There is a list of propositions discussed so far in this site.
Main Body
1: Structured Description
Here is the rules of Structured Description.
Entities:
\(M\): \(\in \{\text{ the metric spaces }\}\), with the topology induced by the metric
\(S\): \(\subseteq M\) such that \(S \neq \emptyset\)
\(\overline{S}\): as the metric subspace
//
Statements:
1) \(\overline{S} \in \{\text{ the compact subsets }\}\)
\(\iff\)
2) \(\forall s: \mathbb{N} \to S (\exists s^` \in \{\text{ the subsequences of } s\}, \exists m \in \overline{S} (s^` \text{ converges to } m))\)
\(\iff\)
3)
(
\(\overline{S} \in \{\text{ the complete metric spaces }\}\)
\(\land\)
\(\forall r \in \mathbb{R} \text{ such that } 0 \lt r (\exists \{s_1, ..., s_{n_r}\} \subseteq S (\overline{S} \subseteq \cup_{j \in \{1, ..., n_r\}} B_{s_j, r}))\)
)
//
2: Note
As an immediate corollary, \(S\) can be taken to be \(M\), then, \(\overline{S} = M\), so, \(M\) is compact if and only if each sequence into \(M\) has a subsequence that converges in \(M\) (which means that \(M\) is sequentially compact) if and only if \(M\) is complete and for each positive real number, there is a set of some finite open balls of the-number-radius that covers \(M\).

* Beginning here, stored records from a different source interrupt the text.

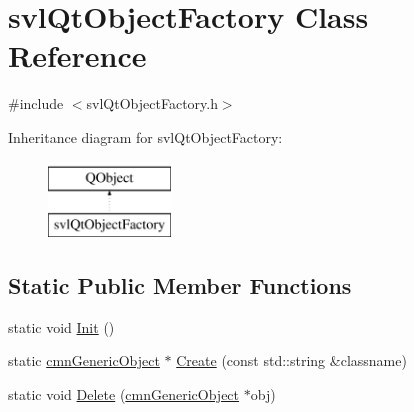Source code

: \hypertarget{classsvl_qt_object_factory}{\section{svl\-Qt\-Object\-Factory Class Reference}
\label{classsvl_qt_object_factory}
}


{\ttfamily \#include $<$svl\-Qt\-Object\-Factory.\-h$>$}

Inheritance diagram for svl\-Qt\-Object\-Factory\-:\begin{figure}[H]
\begin{center}
\leavevmode
\includegraphics[height=2.000000cm]{d4/d88/classsvl_qt_object_factory}
\end{center}
\end{figure}
\subsection*{Static Public Member Functions}
\begin{DoxyCompactItemize}
\item 
static void \hyperlink{classsvl_qt_object_factory_afabcc9b0e574b2b1954260de26e35027}{Init} ()
\item 
static \hyperlink{classcmn_generic_object}{cmn\-Generic\-Object} $\ast$ \hyperlink{classsvl_qt_object_factory_a1b7567ed8e958af3e8f26c7e029995f5}{Create} (const std\-::string \&classname)
\item 
static void \hyperlink{classsvl_qt_object_factory_a336a6499d29a43babe3f151f9ad94836}{Delete} (\hyperlink{classcmn_generic_object}{cmn\-Generic\-Object} $\ast$obj)
\end{DoxyCompactItemize}


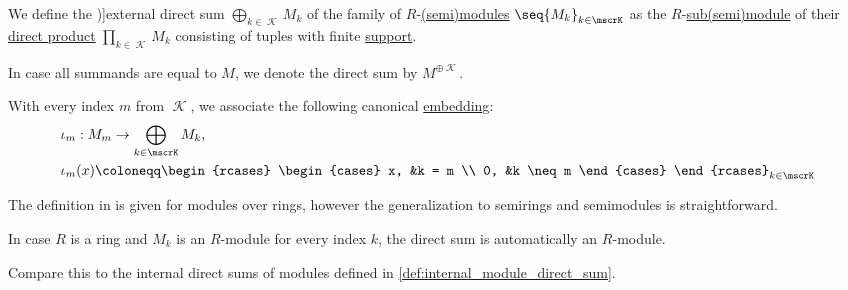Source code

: \begin{definition}\label{def:external_semimodule_direct_sum}
  We define the \term[ru=внешнее прямое произведение (\cite[351]{Винберг2014КурсАлгебры})]{external direct sum} \( \bigoplus_{k \in \mscrK} M_k \) of the family of \( R \)-\hyperref[def:semimodule]{(semi)modules} \( \seq{ M_k }_{k \in \mscrK} \) as the \( R \)-\hyperref[def:semimodule/subobject]{sub(semi)module} of their \hyperref[def:fol_direct_product]{direct product} \( \prod_{k \in \mscrK} M_k \) consisting of tuples with finite \hyperref[def:function_support]{support}.

  In case all summands are equal to \( M \), we denote the direct sum by \( M^{\oplus \mscrK} \).

  \begin{thmenum}
    \mimprovised With every index \( m \) from \( \mscrK \), we associate the following canonical \hyperref[def:semimodule/morphism]{embedding}:
    \begin{equation*}
      \begin{aligned}
        &\iota_m: M_m \to \bigoplus_{k \in \mscrK} M_k, \\
        &\iota_m(x) \coloneqq \begin{rcases}
          \begin{cases}
            x, &k = m \\
            0, &k \neq m
          \end{cases}
        \end{rcases}_{k \in \mscrK}
      \end{aligned}
    \end{equation*}
  \end{thmenum}
\end{definition}
\begin{comments}
  \item The definition in \cite[202]{Bourbaki1998Algebra1to3} is given for modules over rings, however the generalization to semirings and semimodules is straightforward.

  In case \( R \) is a ring and \( M_k \) is an \( R \)-module for every index \( k \), the direct sum is automatically an \( R \)-module.

  \item Compare this to the internal direct sums of modules defined in \cref{def:internal_module_direct_sum}.
\end{comments}

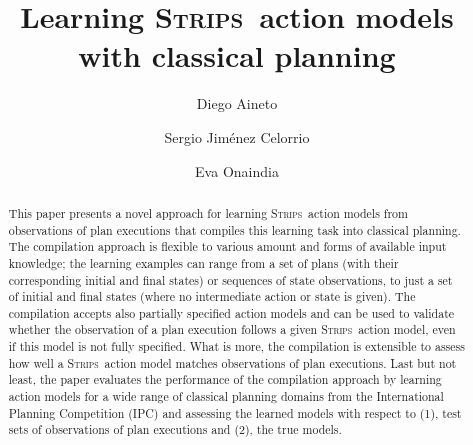 \documentclass[3p,times]{elsarticle}
\newcommand{\strips}{\textsc{Strips}}     %
\begin{document}
\begin{frontmatter}



\dochead{}

\title{Learning \strips\ action models with classical planning}
\author[label1]{Diego Aineto}
\author[label1]{Sergio Jim\'{e}nez Celorrio}
\author[label1]{Eva Onaindia}
\address[label1]{Department of Computer Systems and Computation, Universitat Politécnica de València. Spain}




\begin{abstract}
  This paper presents a novel approach for learning \strips\ action models from observations of plan executions that compiles this learning task into classical planning. The compilation approach is flexible to various amount and forms of available input knowledge; the learning examples can range from a set of plans (with their corresponding initial and final states) or sequences of state observations, to just a set of initial and final states (where no intermediate action or state is given). The compilation accepts also partially specified action models and can be used to validate whether the observation of a plan execution follows a given \strips\ action model, even if this model is not fully specified. What is more, the compilation is extensible to assess how well a \strips\ action model matches observations of plan executions. Last but not least, the paper evaluates the performance of the compilation approach by learning action models for a wide range of classical planning domains from the International Planning Competition (IPC) and assessing the learned models with respect to (1), test sets of observations of plan executions and (2), the true models.
\end{abstract}


\end{frontmatter}
\end{document}
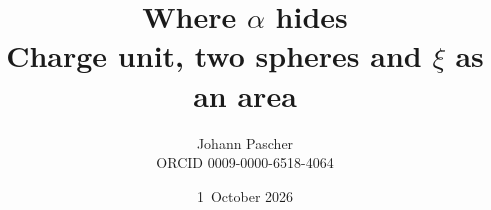 \documentclass[11pt,a4paper]{report}
\title{Where $\alpha$ hides\\[0.5em]
  \large Charge unit, two spheres and $\xi$ as an area}
\date{1~October 2026}
\author{Johann Pascher\\\small ORCID 0009-0000-6518-4064}
\begin{document}
\renewcommand{\thechapter}{}
\renewcommand{\thesection}{\arabic{section}}
\maketitle
\tableofcontents

\end{document}
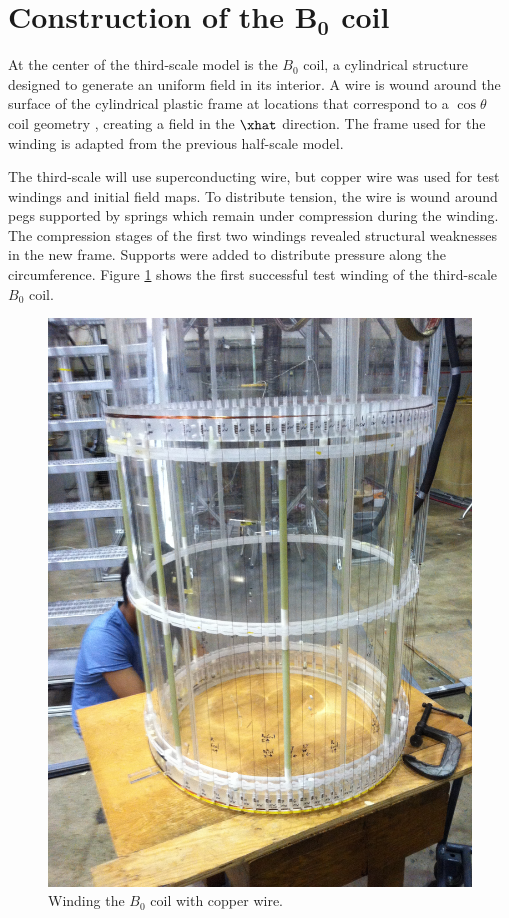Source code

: \documentclass[twocolumn,aps,prb,citeautoscript]{revtex4-1}
\begin{document}
\section{Construction of the $\boldsymbol{B_0}$ coil}

At the center of the third-scale model is the $B_0$ coil, a cylindrical structure designed to generate
an uniform field in its interior. A wire is wound around the surface of the cylindrical
plastic frame at locations
that correspond to a $\cos\theta$ coil geometry \cite{coil}, creating a field in the $\xhat$ direction.
The frame used for the winding is adapted from the previous half-scale model.

The third-scale will use superconducting wire, but copper wire was used for test windings
and initial field maps. To distribute tension, the wire is wound around pegs supported by springs
which remain under compression during the winding. The compression stages of the first two windings revealed
structural weaknesses in the new frame. Supports were added to distribute pressure along the circumference. Figure
\ref{winding} shows the first successful test winding of the third-scale $B_0$ coil.

\begin{figure}
\includegraphics[width=\linewidth]{pics/winding.jpg}
\caption{\label{winding}Winding the $B_0$ coil with copper wire.}
\end{figure}
\end{document}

"open balls" can be replace by "closed balls", because if there is a set of such open balls for each \(r\), the set of the closed balls of the same radius covers \(\overline{S}\), and if there is a set of such closed balls, for each \(r\), there are an \(r - \epsilon\) such that \(0 \lt r - \epsilon\) and a set of such closed balls with radius \(r - \epsilon\), then, the corresponding open balls of radius \(r\) covers \(\overline{S}\).
2: Proof
Whole Strategy: Step 1: suppose 2); Step 2: see that \(\overline{S}\) is complete; Step 3: see that \(\forall r \in \mathbb{R} \text{ such that } 0 \lt r (\exists \{s_1, ..., s_{n_r}\} \subseteq S (\overline{S} \subseteq \cup_{j \in \{1, ..., n_r\}} B_{s_j, r}))\); Step 4: suppose 3); Step 5: see that 1) holds; Step 6: suppose 1); Step 7: see that 2) holds.
Step 1:
Let us suppose 2).
Step 2:
Step 2 Strategy: Step 2-1: take any Cauchy sequence into \(\overline{S}\), \(f\); Step 2-2: take a sequence into \(S\), \(s\), such that \(dist (s_j, f_j) \lt 2^{-j}\); Step 2-3: see that there is a subsequence of \(s\), \(s^` = s \circ g\), that converges to \(m \in \overline{S}\) and \(f \circ g\) converges to \(m\).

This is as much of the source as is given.